▶ **Assignment**: Set every record down again, identical to the original.

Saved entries

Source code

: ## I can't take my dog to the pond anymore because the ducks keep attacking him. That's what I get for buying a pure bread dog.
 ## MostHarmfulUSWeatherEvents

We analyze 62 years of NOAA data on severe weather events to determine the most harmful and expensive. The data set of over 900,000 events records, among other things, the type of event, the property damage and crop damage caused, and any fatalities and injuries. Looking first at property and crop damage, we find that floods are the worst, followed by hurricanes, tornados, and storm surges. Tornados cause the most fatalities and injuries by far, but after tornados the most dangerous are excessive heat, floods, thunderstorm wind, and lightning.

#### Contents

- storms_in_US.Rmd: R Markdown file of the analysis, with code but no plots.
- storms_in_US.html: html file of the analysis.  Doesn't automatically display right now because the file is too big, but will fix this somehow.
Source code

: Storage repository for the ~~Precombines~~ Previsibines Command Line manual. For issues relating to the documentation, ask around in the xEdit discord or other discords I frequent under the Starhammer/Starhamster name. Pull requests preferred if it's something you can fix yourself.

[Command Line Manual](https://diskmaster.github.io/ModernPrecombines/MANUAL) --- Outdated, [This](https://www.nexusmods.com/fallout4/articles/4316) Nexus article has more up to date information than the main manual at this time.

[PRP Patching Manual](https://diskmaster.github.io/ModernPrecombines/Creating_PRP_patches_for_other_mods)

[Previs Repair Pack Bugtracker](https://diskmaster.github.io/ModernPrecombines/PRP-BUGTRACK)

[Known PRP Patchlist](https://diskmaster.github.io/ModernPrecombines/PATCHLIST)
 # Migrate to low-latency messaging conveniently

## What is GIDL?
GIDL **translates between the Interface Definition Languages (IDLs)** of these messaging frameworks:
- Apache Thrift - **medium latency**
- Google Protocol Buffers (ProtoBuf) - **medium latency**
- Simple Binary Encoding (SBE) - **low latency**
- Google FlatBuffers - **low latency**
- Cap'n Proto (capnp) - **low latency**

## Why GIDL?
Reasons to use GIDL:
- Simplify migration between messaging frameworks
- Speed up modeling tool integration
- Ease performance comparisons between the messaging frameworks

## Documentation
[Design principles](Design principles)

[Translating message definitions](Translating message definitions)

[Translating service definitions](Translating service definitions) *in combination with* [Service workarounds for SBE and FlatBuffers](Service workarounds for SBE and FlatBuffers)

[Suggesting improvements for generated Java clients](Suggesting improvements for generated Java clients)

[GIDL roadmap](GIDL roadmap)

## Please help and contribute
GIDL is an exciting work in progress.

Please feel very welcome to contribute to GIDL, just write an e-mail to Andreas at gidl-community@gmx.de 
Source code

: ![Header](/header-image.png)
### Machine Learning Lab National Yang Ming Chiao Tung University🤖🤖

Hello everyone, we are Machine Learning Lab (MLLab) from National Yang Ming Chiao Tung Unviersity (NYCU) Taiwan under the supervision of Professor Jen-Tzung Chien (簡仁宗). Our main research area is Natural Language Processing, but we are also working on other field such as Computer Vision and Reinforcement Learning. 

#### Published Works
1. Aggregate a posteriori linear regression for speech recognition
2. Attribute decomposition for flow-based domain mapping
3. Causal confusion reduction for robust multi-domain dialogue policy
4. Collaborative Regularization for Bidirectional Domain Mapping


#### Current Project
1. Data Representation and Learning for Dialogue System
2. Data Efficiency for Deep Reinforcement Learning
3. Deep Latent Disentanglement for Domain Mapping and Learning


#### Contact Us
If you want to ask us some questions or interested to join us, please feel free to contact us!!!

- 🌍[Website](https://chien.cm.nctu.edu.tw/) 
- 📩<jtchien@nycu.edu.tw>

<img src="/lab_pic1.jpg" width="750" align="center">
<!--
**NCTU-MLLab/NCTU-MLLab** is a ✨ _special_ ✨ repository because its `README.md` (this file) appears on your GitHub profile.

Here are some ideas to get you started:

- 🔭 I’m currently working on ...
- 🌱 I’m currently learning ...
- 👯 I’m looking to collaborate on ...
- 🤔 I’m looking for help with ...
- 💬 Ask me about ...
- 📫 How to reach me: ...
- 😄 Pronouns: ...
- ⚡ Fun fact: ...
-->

▶ **Task solution**:
Source code

: ## I can't take my dog to the pond anymore because the ducks keep attacking him. That's what I get for buying a pure bread dog.
 ## MostHarmfulUSWeatherEvents

We analyze 62 years of NOAA data on severe weather events to determine the most harmful and expensive. The data set of over 900,000 events records, among other things, the type of event, the property damage and crop damage caused, and any fatalities and injuries. Looking first at property and crop damage, we find that floods are the worst, followed by hurricanes, tornados, and storm surges. Tornados cause the most fatalities and injuries by far, but after tornados the most dangerous are excessive heat, floods, thunderstorm wind, and lightning.

#### Contents

- storms_in_US.Rmd: R Markdown file of the analysis, with code but no plots.
- storms_in_US.html: html file of the analysis.  Doesn't automatically display right now because the file is too big, but will fix this somehow.
Source code

: Storage repository for the ~~Precombines~~ Previsibines Command Line manual. For issues relating to the documentation, ask around in the xEdit discord or other discords I frequent under the Starhammer/Starhamster name. Pull requests preferred if it's something you can fix yourself.

[Command Line Manual](https://diskmaster.github.io/ModernPrecombines/MANUAL) --- Outdated, [This](https://www.nexusmods.com/fallout4/articles/4316) Nexus article has more up to date information than the main manual at this time.

[PRP Patching Manual](https://diskmaster.github.io/ModernPrecombines/Creating_PRP_patches_for_other_mods)

[Previs Repair Pack Bugtracker](https://diskmaster.github.io/ModernPrecombines/PRP-BUGTRACK)

[Known PRP Patchlist](https://diskmaster.github.io/ModernPrecombines/PATCHLIST)
 # Migrate to low-latency messaging conveniently

## What is GIDL?
GIDL **translates between the Interface Definition Languages (IDLs)** of these messaging frameworks:
- Apache Thrift - **medium latency**
- Google Protocol Buffers (ProtoBuf) - **medium latency**
- Simple Binary Encoding (SBE) - **low latency**
- Google FlatBuffers - **low latency**
- Cap'n Proto (capnp) - **low latency**

## Why GIDL?
Reasons to use GIDL:
- Simplify migration between messaging frameworks
- Speed up modeling tool integration
- Ease performance comparisons between the messaging frameworks

## Documentation
[Design principles](Design principles)

[Translating message definitions](Translating message definitions)

[Translating service definitions](Translating service definitions) *in combination with* [Service workarounds for SBE and FlatBuffers](Service workarounds for SBE and FlatBuffers)

[Suggesting improvements for generated Java clients](Suggesting improvements for generated Java clients)

[GIDL roadmap](GIDL roadmap)

## Please help and contribute
GIDL is an exciting work in progress.

Please feel very welcome to contribute to GIDL, just write an e-mail to Andreas at gidl-community@gmx.de 
Source code

: ![Header](/header-image.png)
### Machine Learning Lab National Yang Ming Chiao Tung University🤖🤖

Hello everyone, we are Machine Learning Lab (MLLab) from National Yang Ming Chiao Tung Unviersity (NYCU) Taiwan under the supervision of Professor Jen-Tzung Chien (簡仁宗). Our main research area is Natural Language Processing, but we are also working on other field such as Computer Vision and Reinforcement Learning. 

#### Published Works
1. Aggregate a posteriori linear regression for speech recognition
2. Attribute decomposition for flow-based domain mapping
3. Causal confusion reduction for robust multi-domain dialogue policy
4. Collaborative Regularization for Bidirectional Domain Mapping


#### Current Project
1. Data Representation and Learning for Dialogue System
2. Data Efficiency for Deep Reinforcement Learning
3. Deep Latent Disentanglement for Domain Mapping and Learning


#### Contact Us
If you want to ask us some questions or interested to join us, please feel free to contact us!!!

- 🌍[Website](https://chien.cm.nctu.edu.tw/) 
- 📩<jtchien@nycu.edu.tw>

<img src="/lab_pic1.jpg" width="750" align="center">
<!--
**NCTU-MLLab/NCTU-MLLab** is a ✨ _special_ ✨ repository because its `README.md` (this file) appears on your GitHub profile.

Here are some ideas to get you started:

- 🔭 I’m currently working on ...
- 🌱 I’m currently learning ...
- 👯 I’m looking to collaborate on ...
- 🤔 I’m looking for help with ...
- 💬 Ask me about ...
- 📫 How to reach me: ...
- 😄 Pronouns: ...
- ⚡ Fun fact: ...
-->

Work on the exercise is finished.